By Shabana Arif, Monday, 11 April 2016 15:55 GMT

Senator Al Franken writes public letter to Oculus Rift and requests a response within the month.

senator al franken

United States Senator, Al Franken, has issued a public letter to Oculus rift in regard to their data policies and users’ privacy.

Writing to Oculus Rift CEO, Brendan Iribe, Al Franken asks some pertinent questions about the data the company is collecting, why it requires this information, and what it intends to do with it.

“In addition to collecting information provided by consumers, Oculus automatically collects information when the consumer uses Oculus’ services. Information about consumers physical movements and dimensions, as well as location data, can be shared with ‘other companies that are within the family of related companies that Oculus is a part of.’

“The company’s privacy statement also indicates that Oculus may share de-identified or aggregated data with others for any purpose. Furthermore, the information Oculus collects can be shared with third parties to directly market products to consumers on or off Oculus’ platform,” Franken begins, before asking how the collection of this data is necessary for Oculus to provide services, what other purposes the company has for gathering this information, who the data is shared with, and how long user communications are retained.

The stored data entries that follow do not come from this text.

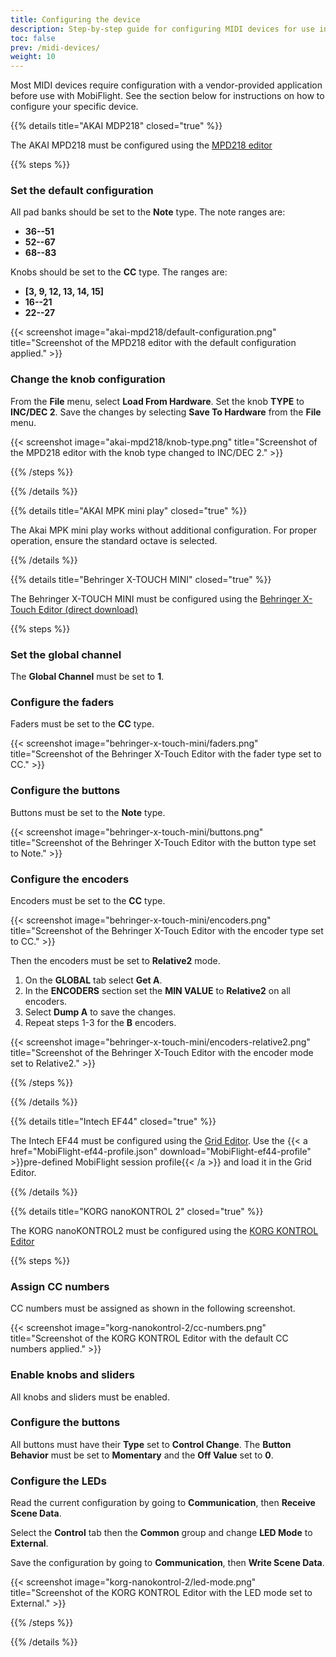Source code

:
 ```yaml
---
title: Configuring the device
description: Step-by-step guide for configuring MIDI devices for use in MobiFlight.
toc: false
prev: /midi-devices/
weight: 10
---
```


<!-- markdownlint-disable MD024 -->
<!-- markdown lint doesn't understand third level headings when used as headings in steps within detail sections -->

Most MIDI devices require configuration with a vendor-provided application before use with MobiFlight. See the section below for instructions on how to configure your specific device.

{{% details title="AKAI MDP218" closed="true" %}}

The AKAI MPD218 must be configured using the [MPD218 editor](https://cdn.inmusicbrands.com/akai/attachments/MPD218/MPD218_Editor_v1.0.8.exe)

{{% steps %}}

### Set the default configuration

All pad banks should be set to the **Note** type. The note ranges are:

- **36--51**
- **52--67**
- **68--83**

Knobs should be set to the **CC** type. The ranges are:

- **[3, 9, 12, 13, 14, 15]**
- **16--21**
- **22--27**

{{< screenshot image="akai-mpd218/default-configuration.png" title="Screenshot of the MPD218 editor with the default configuration applied." >}}

### Change the knob configuration

From the **File** menu, select **Load From Hardware**. Set the knob **TYPE** to **INC/DEC 2**. Save the changes by selecting **Save To Hardware** from the **File** menu.

{{< screenshot image="akai-mpd218/knob-type.png" title="Screenshot of the MPD218 editor with the knob type changed to INC/DEC 2." >}}

{{% /steps %}}

{{% /details %}}

{{% details title="AKAI MPK mini play" closed="true" %}}

The Akai MPK mini play works without additional configuration. For proper operation, ensure the standard octave is selected.

{{% /details %}}

{{% details title="Behringer X-TOUCH MINI" closed="true" %}}

The Behringer X-TOUCH MINI must be configured using the [Behringer X-Touch Editor (direct download)](https://mediadl.musictribe.com/download/software/behringer/X-TOUCH/X-TOUCH-EDITORv1-21.zip)

{{% steps %}}

### Set the global channel

The **Global Channel** must be set to **1**.

### Configure the faders

Faders must be set to the **CC** type.

{{< screenshot image="behringer-x-touch-mini/faders.png" title="Screenshot of the Behringer X-Touch Editor with the fader type set to CC." >}}

### Configure the buttons

Buttons must be set to the **Note** type.

{{< screenshot image="behringer-x-touch-mini/buttons.png" title="Screenshot of the Behringer X-Touch Editor with the button type set to Note." >}}

### Configure the encoders

Encoders must be set to the **CC** type.

{{< screenshot image="behringer-x-touch-mini/encoders.png" title="Screenshot of the Behringer X-Touch Editor with the encoder type set to CC." >}}

Then the encoders must be set to **Relative2** mode.

1. On the **GLOBAL** tab select **Get A**.
2. In the **ENCODERS** section set the **MIN VALUE** to **Relative2** on all encoders.
3. Select **Dump A** to save the changes.
4. Repeat steps 1-3 for the **B** encoders.

{{< screenshot image="behringer-x-touch-mini/encoders-relative2.png" title="Screenshot of the Behringer X-Touch Editor with the encoder mode set to Relative2." >}}

{{% /steps %}}

{{% /details %}}

{{% details title="Intech EF44" closed="true" %}}

The Intech EF44 must be configured using the [Grid Editor](https://intech.studio/support-and-downloads#editor-software). Use the {{< a href="MobiFlight-ef44-profile.json" download="MobiFlight-ef44-profile" >}}pre-defined MobiFlight session profile{{< /a >}} and load it in the Grid Editor.

{{% /details %}}

{{% details title="KORG nanoKONTROL 2" closed="true" %}}

The KORG nanoKONTROL2 must be configured using the [KORG KONTROL Editor](https://www.korg.com/us/support/download/software/0/159/1354/)

{{% steps %}}

### Assign CC numbers

CC numbers must be assigned as shown in the following screenshot.

{{< screenshot image="korg-nanokontrol-2/cc-numbers.png" title="Screenshot of the KORG KONTROL Editor with the default CC numbers applied." >}}

### Enable knobs and sliders

All knobs and sliders must be enabled.

### Configure the buttons

All buttons must have their **Type** set to **Control Change**. The **Button Behavior** must be set to **Momentary** and the **Off Value** set to **0**.

### Configure the LEDs

Read the current configuration by going to **Communication**, then **Receive Scene Data**.

Select the **Control** tab then the **Common** group and change **LED Mode** to **External**.

Save the configuration by going to **Communication**, then **Write Scene Data**.

{{< screenshot image="korg-nanokontrol-2/led-mode.png" title="Screenshot of the KORG KONTROL Editor with the LED mode set to External." >}}

{{% /steps %}}

{{% /details %}}
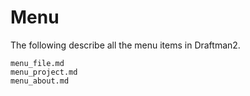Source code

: # Menu

The following describe all the menu items in Draftman2.

```{.include heading-level=1}
menu_file.md
menu_project.md
menu_about.md
```
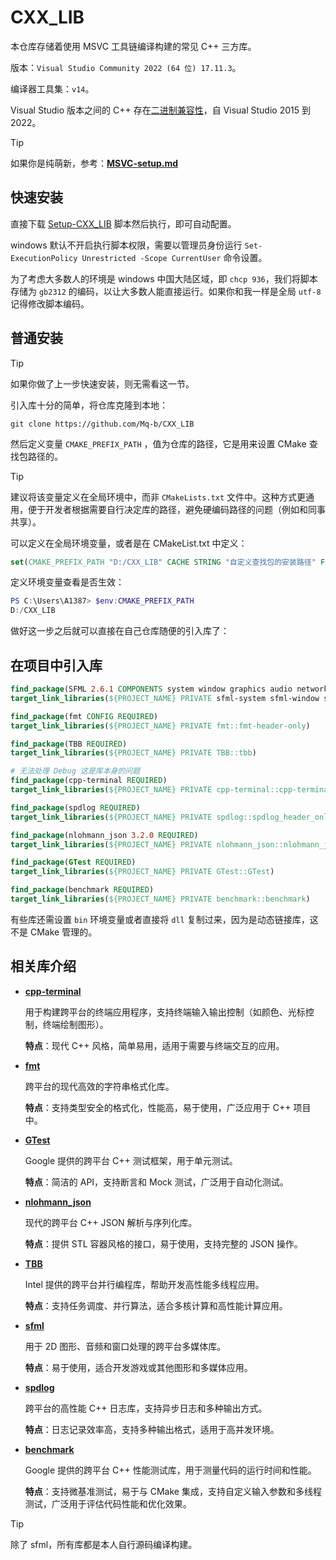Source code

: # CXX_LIB

本仓库存储着使用 MSVC 工具链编译构建的常见 C++ 三方库。

版本：`Visual Studio Community 2022 (64 位) 17.11.3`。

编译器工具集：`v14`。

Visual Studio 版本之间的 C++ 存在[二进制兼容性](https://learn.microsoft.com/zh-cn/cpp/porting/binary-compat-2015-2017?view=msvc-170)，自 Visual Studio 2015 到 2022。

>[!TIP]
>如果你是纯萌新，参考：[**MSVC-setup.md**](./MSVC-setup.md)

## 快速安装

直接下载 [Setup-CXX_LIB](./Setup-CXX_LIB.ps1) 脚本然后执行，即可自动配置。

windows 默认不开启执行脚本权限，需要以管理员身份运行 `Set-ExecutionPolicy Unrestricted -Scope CurrentUser` 命令设置。

为了考虑大多数人的环境是 windows 中国大陆区域，即 `chcp 936`，我们将脚本存储为 `gb2312` 的编码，以让大多数人能直接运行。如果你和我一样是全局 `utf-8` 记得修改脚本编码。


## 普通安装

>[!TIP]
>如果你做了上一步快速安装，则无需看这一节。

引入库十分的简单，将仓库克隆到本地：

```shell
git clone https://github.com/Mq-b/CXX_LIB
```

然后定义变量 `CMAKE_PREFIX_PATH` ，值为仓库的路径，它是用来设置 CMake 查找包路径的。

> [!TIP]
> 建议将该变量定义在全局环境中，而非 `CMakeLists.txt` 文件中。这种方式更通用，便于开发者根据需要自行决定库的路径，避免硬编码路径的问题（例如和同事共享）。

可以定义在全局环境变量，或者是在 CMakeList.txt 中定义：

```cmake
set(CMAKE_PREFIX_PATH "D:/CXX_LIB" CACHE STRING "自定义查找包的安装路径" FORCE)
```

定义环境变量查看是否生效：

```PowerShell
PS C:\Users\A1387> $env:CMAKE_PREFIX_PATH
D:/CXX_LIB
```

做好这一步之后就可以直接在自己仓库随便的引入库了：

## 在项目中引入库

```cmake
find_package(SFML 2.6.1 COMPONENTS system window graphics audio network REQUIRED)
target_link_libraries(${PROJECT_NAME} PRIVATE sfml-system sfml-window sfml-graphics sfml-audio sfml-network)

find_package(fmt CONFIG REQUIRED)
target_link_libraries(${PROJECT_NAME} PRIVATE fmt::fmt-header-only)

find_package(TBB REQUIRED)
target_link_libraries(${PROJECT_NAME} PRIVATE TBB::tbb)

# 无法处理 Debug 这是库本身的问题
find_package(cpp-terminal REQUIRED)
target_link_libraries(${PROJECT_NAME} PRIVATE cpp-terminal::cpp-terminal)

find_package(spdlog REQUIRED)
target_link_libraries(${PROJECT_NAME} PRIVATE spdlog::spdlog_header_only)

find_package(nlohmann_json 3.2.0 REQUIRED)
target_link_libraries(${PROJECT_NAME} PRIVATE nlohmann_json::nlohmann_json)

find_package(GTest REQUIRED)
target_link_libraries(${PROJECT_NAME} PRIVATE GTest::GTest)

find_package(benchmark REQUIRED)
target_link_libraries(${PROJECT_NAME} PRIVATE benchmark::benchmark)
```

有些库还需设置 `bin` 环境变量或者直接将 `dll` 复制过来，因为是动态链接库，这不是 CMake 管理的。

## 相关库介绍

- [**cpp-terminal**](https://github.com/jupyter-xeus/cpp-terminal)

  用于构建跨平台的终端应用程序，支持终端输入输出控制（如颜色、光标控制，终端绘制图形）。

  **特点**：现代 C++ 风格，简单易用，适用于需要与终端交互的应用。
  
- [**fmt**](https://github.com/fmtlib/fmt)

  跨平台的现代高效的字符串格式化库。
  
  **特点**：支持类型安全的格式化，性能高，易于使用，广泛应用于 C++ 项目中。

- [**GTest**](https://github.com/google/googletest)

  Google 提供的跨平台 C++ 测试框架，用于单元测试。

  **特点**：简洁的 API，支持断言和 Mock 测试，广泛用于自动化测试。

- [**nlohmann_json**](https://github.com/nlohmann/json)

  现代的跨平台 C++ JSON 解析与序列化库。

  **特点**：提供 STL 容器风格的接口，易于使用，支持完整的 JSON 操作。

- [**TBB**](https://github.com/oneapi-src/oneTBB)

  Intel 提供的跨平台并行编程库，帮助开发高性能多线程应用。

  **特点**：支持任务调度、并行算法，适合多核计算和高性能计算应用。

- [**sfml**](https://github.com/SFML/SFML)

  用于 2D 图形、音频和窗口处理的跨平台多媒体库。

  **特点**：易于使用，适合开发游戏或其他图形和多媒体应用。

- [**spdlog**](https://github.com/gabime/spdlog)
  
  跨平台的高性能 C++ 日志库，支持异步日志和多种输出方式。

  **特点**：日志记录效率高，支持多种输出格式，适用于高并发环境。

- [**benchmark**](https://github.com/google/benchmark)

  Google 提供的跨平台 C++ 性能测试库，用于测量代码的运行时间和性能。

  **特点**：支持微基准测试，易于与 CMake 集成，支持自定义输入参数和多线程测试，广泛用于评估代码性能和优化效果。

> [!TIP]
> 除了 sfml，所有库都是本人自行源码编译构建。
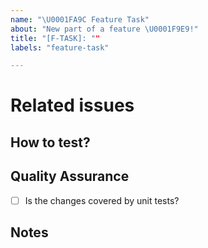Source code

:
 ```yaml
---
name: "\U0001FA9C Feature Task"
about: "New part of a feature \U0001F9E9!"
title: "[F-TASK]: ""
labels: "feature-task"

---
```


# Related issues
<!-- Closes | Fixes #Issue -->

<!-- Brief changes description -->

## How to test?
<!-- Describe how your reviewer could test your solution -->

## Quality Assurance
- [ ] Is the changes covered by unit tests?

## Notes
<!-- Write here some comments you might want to share -->

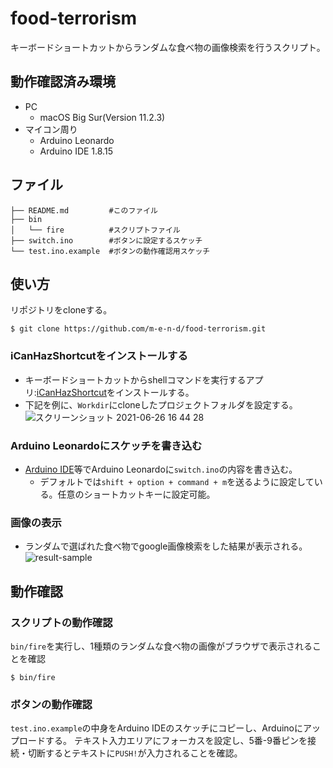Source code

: # food-terrorism

キーボードショートカットからランダムな食べ物の画像検索を行うスクリプト。

## 動作確認済み環境
* PC
    * macOS Big Sur(Version 11.2.3)
* マイコン周り
    * Arduino Leonardo
    * Arduino IDE 1.8.15

## ファイル
```
├── README.md         #このファイル
├── bin
│   └── fire          #スクリプトファイル
├── switch.ino        #ボタンに設定するスケッチ
└── test.ino.example  #ボタンの動作確認用スケッチ
```

## 使い方
リポジトリをcloneする。
```shell
$ git clone https://github.com/m-e-n-d/food-terrorism.git
```

### iCanHazShortcutをインストールする
* キーボードショートカットからshellコマンドを実行するアプリ:[iCanHazShortcut](https://github.com/deseven/icanhazshortcut)をインストールする。
* 下記を例に、`Workdir`にcloneしたプロジェクトフォルダを設定する。
![スクリーンショット 2021-06-26 16 44 28](https://user-images.githubusercontent.com/36587118/123507052-568c1880-d6a2-11eb-8186-92e841141430.png)


### Arduino Leonardoにスケッチを書き込む
* [Arduino IDE](https://www.arduino.cc/en/software)等でArduino Leonardoに`switch.ino`の内容を書き込む。
    * デフォルトでは`shift + option + command + m`を送るように設定している。任意のショートカットキーに設定可能。

### 画像の表示
* ランダムで選ばれた食べ物でgoogle画像検索をした結果が表示される。
![result-sample](https://user-images.githubusercontent.com/36587118/123507569-1da17300-d6a5-11eb-8403-7f1c14257bc5.jpg)


## 動作確認
### スクリプトの動作確認
`bin/fire`を実行し、1種類のランダムな食べ物の画像がブラウザで表示されることを確認
```shell
$ bin/fire
```

### ボタンの動作確認
`test.ino.example`の中身をArduino IDEのスケッチにコピーし、Arduinoにアップロードする。
テキスト入力エリアにフォーカスを設定し、5番-9番ピンを接続・切断するとテキストに`PUSH!`が入力されることを確認。

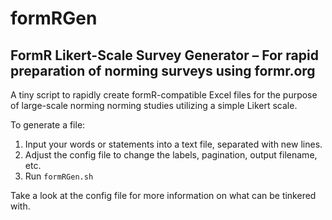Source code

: # formRGen
## FormR Likert-Scale Survey Generator – For rapid preparation of norming surveys using formr.org

A tiny script to rapidly create formR-compatible Excel files for the purpose of large-scale norming norming studies utilizing a simple Likert scale.

To generate a file:
1. Input your words or statements into a text file, separated with new lines.
2. Adjust the config file to change the labels, pagination, output filename, etc.
3. Run ```formRGen.sh```

Take a look at the config file for more information on what can be tinkered with.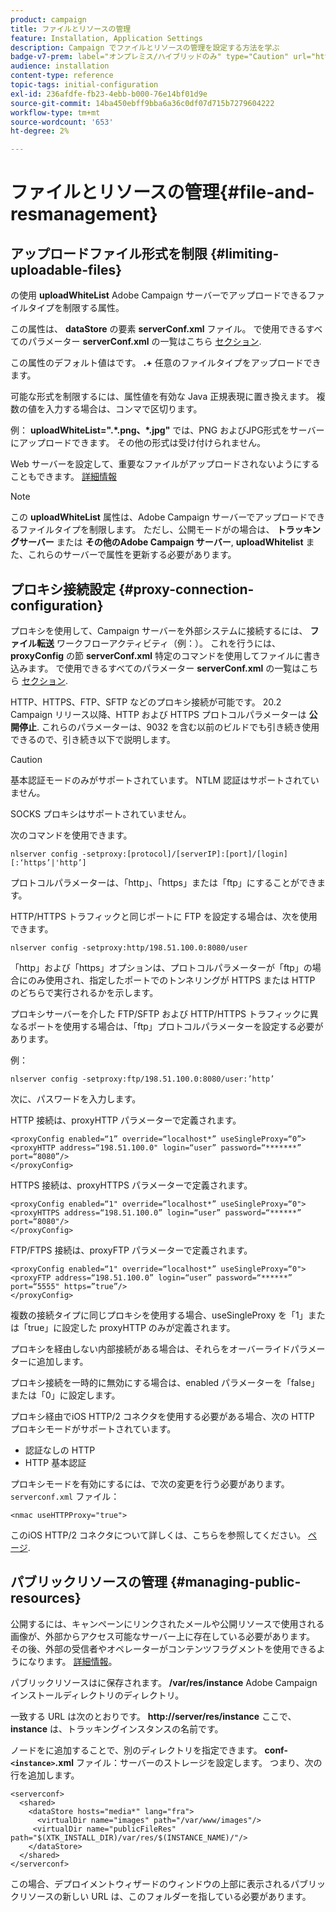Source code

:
 ```yaml
---
product: campaign
title: ファイルとリソースの管理
feature: Installation, Application Settings
description: Campaign でファイルとリソースの管理を設定する方法を学ぶ
badge-v7-prem: label="オンプレミス/ハイブリッドのみ" type="Caution" url="https://experienceleague.adobe.com/docs/campaign-classic/using/installing-campaign-classic/architecture-and-hosting-models/hosting-models-lp/hosting-models.html?lang=ja" tooltip="オンプレミスデプロイメントとハイブリッドデプロイメントにのみ適用されます"
audience: installation
content-type: reference
topic-tags: initial-configuration
exl-id: 236afdfe-fb23-4ebb-b000-76e14bf01d9e
source-git-commit: 14ba450ebff9bba6a36c0df07d715b7279604222
workflow-type: tm+mt
source-wordcount: '653'
ht-degree: 2%

---
```


# ファイルとリソースの管理{#file-and-resmanagement}



## アップロードファイル形式を制限 {#limiting-uploadable-files}

の使用 **uploadWhiteList** Adobe Campaign サーバーでアップロードできるファイルタイプを制限する属性。

この属性は、 **dataStore** の要素 **serverConf.xml** ファイル。 で使用できるすべてのパラメーター **serverConf.xml** の一覧はこちら [セクション](../../installation/using/the-server-configuration-file.md).

この属性のデフォルト値はです。 **.+** 任意のファイルタイプをアップロードできます。

可能な形式を制限するには、属性値を有効な Java 正規表現に置き換えます。 複数の値を入力する場合は、コンマで区切ります。

例： **uploadWhiteList=&quot;.&#42;.png、&#42;.jpg&quot;** では、PNG およびJPG形式をサーバーにアップロードできます。 その他の形式は受け付けられません。

Web サーバーを設定して、重要なファイルがアップロードされないようにすることもできます。 [詳細情報](web-server-configuration.md)

>[!NOTE]
>
>この **uploadWhiteList** 属性は、Adobe Campaign サーバーでアップロードできるファイルタイプを制限します。 ただし、公開モードがの場合は、 **トラッキングサーバー** または **その他のAdobe Campaign サーバー**, **uploadWhitelist** また、これらのサーバーで属性を更新する必要があります。

## プロキシ接続設定 {#proxy-connection-configuration}

プロキシを使用して、Campaign サーバーを外部システムに接続するには、 **ファイル転送** ワークフローアクティビティ（例：）。 これを行うには、 **proxyConfig** の節 **serverConf.xml** 特定のコマンドを使用してファイルに書き込みます。 で使用できるすべてのパラメーター **serverConf.xml** の一覧はこちら [セクション](../../installation/using/the-server-configuration-file.md).

HTTP、HTTPS、FTP、SFTP などのプロキシ接続が可能です。 20.2 Campaign リリース以降、HTTP および HTTPS プロトコルパラメーターは **公開停止**. これらのパラメーターは、9032 を含む以前のビルドでも引き続き使用できるので、引き続き以下で説明します。

>[!CAUTION]
>
>基本認証モードのみがサポートされています。 NTLM 認証はサポートされていません。
>
>SOCKS プロキシはサポートされていません。
>

次のコマンドを使用できます。

```
nlserver config -setproxy:[protocol]/[serverIP]:[port]/[login][:‘https’|'http’]
```

プロトコルパラメーターは、「http」、「https」または「ftp」にすることができます。

HTTP/HTTPS トラフィックと同じポートに FTP を設定する場合は、次を使用できます。

```
nlserver config -setproxy:http/198.51.100.0:8080/user
```

「http」および「https」オプションは、プロトコルパラメーターが「ftp」の場合にのみ使用され、指定したポートでのトンネリングが HTTPS または HTTP のどちらで実行されるかを示します。

プロキシサーバーを介した FTP/SFTP および HTTP/HTTPS トラフィックに異なるポートを使用する場合は、「ftp」プロトコルパラメーターを設定する必要があります。


例：

```
nlserver config -setproxy:ftp/198.51.100.0:8080/user:’http’
```

次に、パスワードを入力します。

HTTP 接続は、proxyHTTP パラメーターで定義されます。

```
<proxyConfig enabled=“1” override=“localhost*” useSingleProxy=“0”>
<proxyHTTP address=“198.51.100.0" login=“user” password=“*******” port=“8080”/>
</proxyConfig>
```

HTTPS 接続は、proxyHTTPS パラメーターで定義されます。

```
<proxyConfig enabled=“1" override=“localhost*” useSingleProxy=“0">
<proxyHTTPS address=“198.51.100.0” login=“user” password=“******” port=“8080"/>
</proxyConfig>
```

FTP/FTPS 接続は、proxyFTP パラメーターで定義されます。

```
<proxyConfig enabled=“1" override=“localhost*” useSingleProxy=“0">
<proxyFTP address=“198.51.100.0” login=“user” password=“******” port=“5555" https=”true”/>
</proxyConfig>
```

複数の接続タイプに同じプロキシを使用する場合、useSingleProxy を「1」または「true」に設定した proxyHTTP のみが定義されます。

プロキシを経由しない内部接続がある場合は、それらをオーバーライドパラメーターに追加します。

プロキシ接続を一時的に無効にする場合は、enabled パラメーターを「false」または「0」に設定します。

プロキシ経由でiOS HTTP/2 コネクタを使用する必要がある場合、次の HTTP プロキシモードがサポートされています。

* 認証なしの HTTP
* HTTP 基本認証

プロキシモードを有効にするには、で次の変更を行う必要があります。 `serverconf.xml` ファイル：

```
<nmac useHTTPProxy="true">
```

このiOS HTTP/2 コネクタについて詳しくは、こちらを参照してください。 [ページ](../../delivery/using/about-mobile-app-channel.md).

## パブリックリソースの管理 {#managing-public-resources}

公開するには、キャンペーンにリンクされたメールや公開リソースで使用される画像が、外部からアクセス可能なサーバー上に存在している必要があります。 その後、外部の受信者やオペレーターがコンテンツフラグメントを使用できるようになります。 [詳細情報](../../installation/using/deploying-an-instance.md#managing-public-resources)。

パブリックリソースはに保存されます。 **/var/res/instance** Adobe Campaign インストールディレクトリのディレクトリ。

一致する URL は次のとおりです。 **http://server/res/instance** ここで、 **instance** は、トラッキングインスタンスの名前です。

ノードをに追加することで、別のディレクトリを指定できます。 **conf-`<instance>`.xml** ファイル：サーバーのストレージを設定します。 つまり、次の行を追加します。

```
<serverconf>
  <shared>
    <dataStore hosts="media*" lang="fra">
      <virtualDir name="images" path="/var/www/images"/>
     <virtualDir name="publicFileRes" path="$(XTK_INSTALL_DIR)/var/res/$(INSTANCE_NAME)/"/>
    </dataStore>
  </shared>
</serverconf>
```

この場合、デプロイメントウィザードのウィンドウの上部に表示されるパブリックリソースの新しい URL は、このフォルダーを指している必要があります。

Franken had similar concerns when he contacted Google about what they do with data on schoolchildren, earlier this year.

In his letter he states, “I believe Americans have a fundamental right to privacy, and that right includes an individual’s access to information about what data are being collected about them, how the data are being treated, and with whom the data are being shared.”

Oculus have confirmed that they’ve received the letter. The senator has requested a response by May 13.

With our society’s lackadaisical attitude towards maintaining privacy and data sharing, it’s good to see companies being questioned about why they need to collect data of this kind as part of their terms of use and what they plan on doing with the information they collect.

We’ll keep an eye out for Oculus’ reply.